The effect of celebrity on different consumer groups has provoked continual interest in advertising and marketing journals. In US markets, advertising using celebrities represents a significant minority of all television advertising (nearly 10% of television advertising in 2002/03; Choi et al. Citation2005). Moreover, it has provided some phenomenal success stories (Pringle Citation2004). Regardless of whether celebrity advertising always works so well, the fact that it can succeed remarkably whets the appetite of advertisers.

It is important to distinguish between how celebrity advertising works with consumers and how people think it works. There is often a great deal of faith in the market in the power of celebrity advertising. When rumours of Michael Jordan’s return to the National Basketball Association hit Wall Street in 1995, firms whose products enjoyed his endorsement enjoyed a 2% increase in their value – worth in total almost $1 billion (Mathur et al. Citation1997). This was a good return on the £32 million Jordan was being paid annually to endorse products in 1993. Similarly, when firms announce celebrity endorsements in advertising campaigns before the campaigns begin, their stock value tends to rise (Agrawal and Kamakura Citation1995).

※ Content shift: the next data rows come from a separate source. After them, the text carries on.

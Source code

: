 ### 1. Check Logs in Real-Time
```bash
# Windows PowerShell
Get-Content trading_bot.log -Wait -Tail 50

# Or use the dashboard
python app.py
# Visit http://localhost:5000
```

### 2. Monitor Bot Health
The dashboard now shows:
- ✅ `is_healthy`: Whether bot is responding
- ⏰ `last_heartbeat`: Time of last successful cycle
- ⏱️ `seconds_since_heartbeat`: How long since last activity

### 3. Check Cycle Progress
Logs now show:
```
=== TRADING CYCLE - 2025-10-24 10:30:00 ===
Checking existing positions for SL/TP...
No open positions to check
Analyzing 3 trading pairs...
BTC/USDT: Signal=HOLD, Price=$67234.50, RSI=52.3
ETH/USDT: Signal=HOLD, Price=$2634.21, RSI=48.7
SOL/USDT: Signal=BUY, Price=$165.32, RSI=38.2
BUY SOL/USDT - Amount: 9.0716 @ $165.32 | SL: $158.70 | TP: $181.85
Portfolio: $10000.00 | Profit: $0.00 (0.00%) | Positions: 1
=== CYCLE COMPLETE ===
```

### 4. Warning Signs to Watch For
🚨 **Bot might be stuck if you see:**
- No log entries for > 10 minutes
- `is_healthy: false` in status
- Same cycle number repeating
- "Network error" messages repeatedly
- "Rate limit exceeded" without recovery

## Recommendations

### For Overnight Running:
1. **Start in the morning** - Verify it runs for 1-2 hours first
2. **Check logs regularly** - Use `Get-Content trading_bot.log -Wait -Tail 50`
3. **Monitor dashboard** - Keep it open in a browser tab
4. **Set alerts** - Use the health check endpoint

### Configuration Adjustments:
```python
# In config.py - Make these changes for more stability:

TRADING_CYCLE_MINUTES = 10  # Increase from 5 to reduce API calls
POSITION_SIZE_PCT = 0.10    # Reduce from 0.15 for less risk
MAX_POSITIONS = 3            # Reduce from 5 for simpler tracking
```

Such faith in celebrity advertising tells us that it can reap dividends. But it does not tell us how celebrity advertising works with consumers. Researchers have used four main theories to explain the effectiveness of celebrity advertising:

  1. The ‘source credibility’ model suggests that celebrity endorsements work because of the credibility of the celebrity as a spokesperson for the product. Credibility here has three elements – attractiveness, trustworthiness and expertise (Hovland and Weiss Citation1951, Ohanian Citation1991).

  2. The ‘source attractiveness’ model explores one of the dimensions of the credibility model – attractiveness – in more depth, given the power of beauty also to connote intelligence and believability (Friedman et al. Citation1976, Kahle and Homer Citation1985).

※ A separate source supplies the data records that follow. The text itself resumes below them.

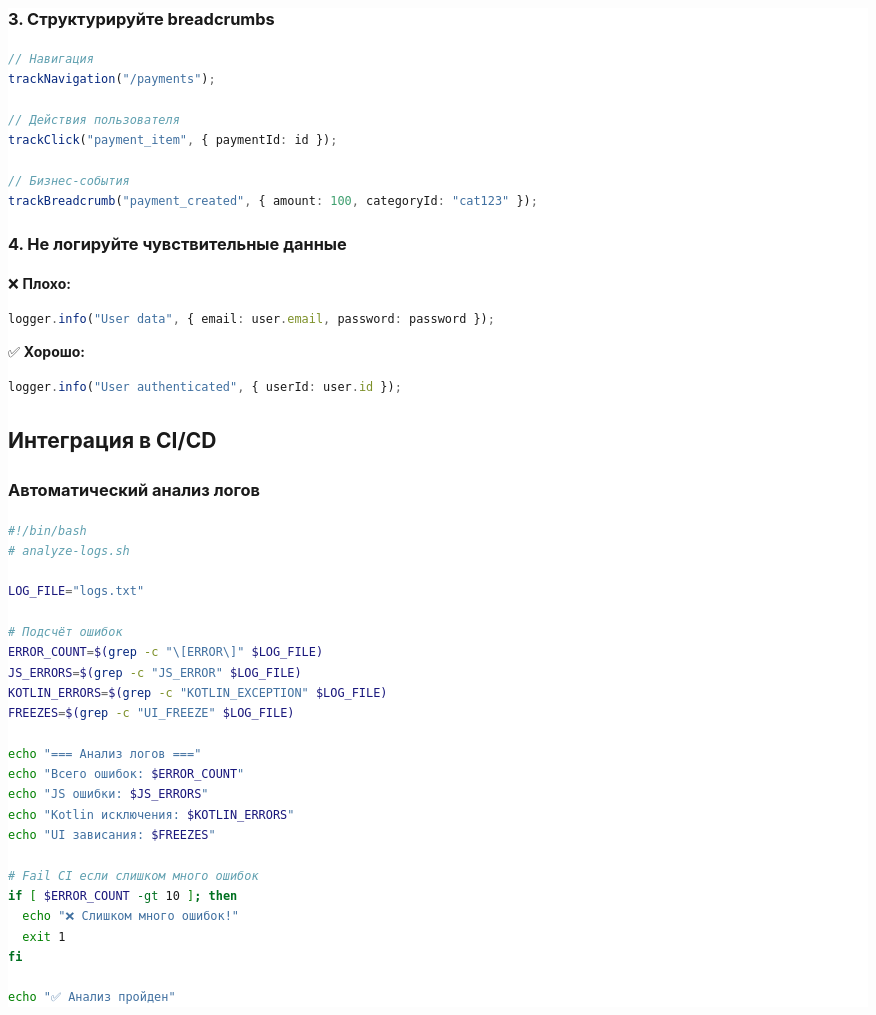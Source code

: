 ### 3. Структурируйте breadcrumbs

```typescript
// Навигация
trackNavigation("/payments");

// Действия пользователя
trackClick("payment_item", { paymentId: id });

// Бизнес-события
trackBreadcrumb("payment_created", { amount: 100, categoryId: "cat123" });
```

### 4. Не логируйте чувствительные данные

❌ **Плохо:**

```typescript
logger.info("User data", { email: user.email, password: password });
```

✅ **Хорошо:**

```typescript
logger.info("User authenticated", { userId: user.id });
```

## Интеграция в CI/CD

### Автоматический анализ логов

```bash
#!/bin/bash
# analyze-logs.sh

LOG_FILE="logs.txt"

# Подсчёт ошибок
ERROR_COUNT=$(grep -c "\[ERROR\]" $LOG_FILE)
JS_ERRORS=$(grep -c "JS_ERROR" $LOG_FILE)
KOTLIN_ERRORS=$(grep -c "KOTLIN_EXCEPTION" $LOG_FILE)
FREEZES=$(grep -c "UI_FREEZE" $LOG_FILE)

echo "=== Анализ логов ==="
echo "Всего ошибок: $ERROR_COUNT"
echo "JS ошибки: $JS_ERRORS"
echo "Kotlin исключения: $KOTLIN_ERRORS"
echo "UI зависания: $FREEZES"

# Fail CI если слишком много ошибок
if [ $ERROR_COUNT -gt 10 ]; then
  echo "❌ Слишком много ошибок!"
  exit 1
fi

echo "✅ Анализ пройден"
```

  3. The ‘product match-up hypothesis’ examines the fit between the image of the celebrity and the product. This extends ideas developed in the first two theories to consider how the qualities of the celebrity map onto the qualities of the product they are endorsing (Kamins Citation1990, Kamins and Gupta Citation1994).

  4. Finally there is the more complicated ‘meaning transfer model’ developed by Grant McCracken in the late 1980s (McCracken Citation1989). His theory posits that the socially ascribed meaning (what we would call now aspects of their brand) which public figures build up over the course of their career is transferred to the product through endorsements. If consumers identify with the celebrity, or at least recognise their socially ascribed meaning, then that meaning will be transferred to the products being endorsed, and from the product to the consumer by the consumer when she purchases it.

Research based on these theories into how celebrity advertising works on different consumer groups has now been undertaken for the best part of 40 years. It is useful at this juncture to consider what has been learnt from this research in combination. There have been few published reviews. One was produced by Erdogan (Citation1999), and a meta-analysis was conducted by Amos et al (Citation2008) which I discuss below. Both were concerned with what could be concluded from the findings of previous studies with respect to the predictions of the theories summarised above.

This article provides a different sort of overview. My concern is to examine the methods used to test these theories, and specifically the samples used. In this article I first explore why these samples matter. Then I consider what the empirical basis of research used to test theories of celebrity advertising has been. I discuss the implications for the biases found and consider how they might be addressed with further research into celebrity advertising.

Samples and methods in celebrity advertising research

Research into celebrity has almost exclusively used quantitative methods to explore the impact of celebrity endorsements. Qualitative studies exist (Tantiseneepong et al. Citation2012), but are rare. This is in keeping with other marketing research. A recent review of nearly 2600 papers published between 2003 and 2009 in the nine leading marketing journals found only 99 that had used qualitative and quantitative methods (Harrison and Reilly Citation2011). Furthermore, the bibliographies of quantitative studies do not lead back to qualitative research. Journals such as Qualitative Market Research do not feature in their references. The insights of qualitative research have rarely been used by researchers of celebrity advertising.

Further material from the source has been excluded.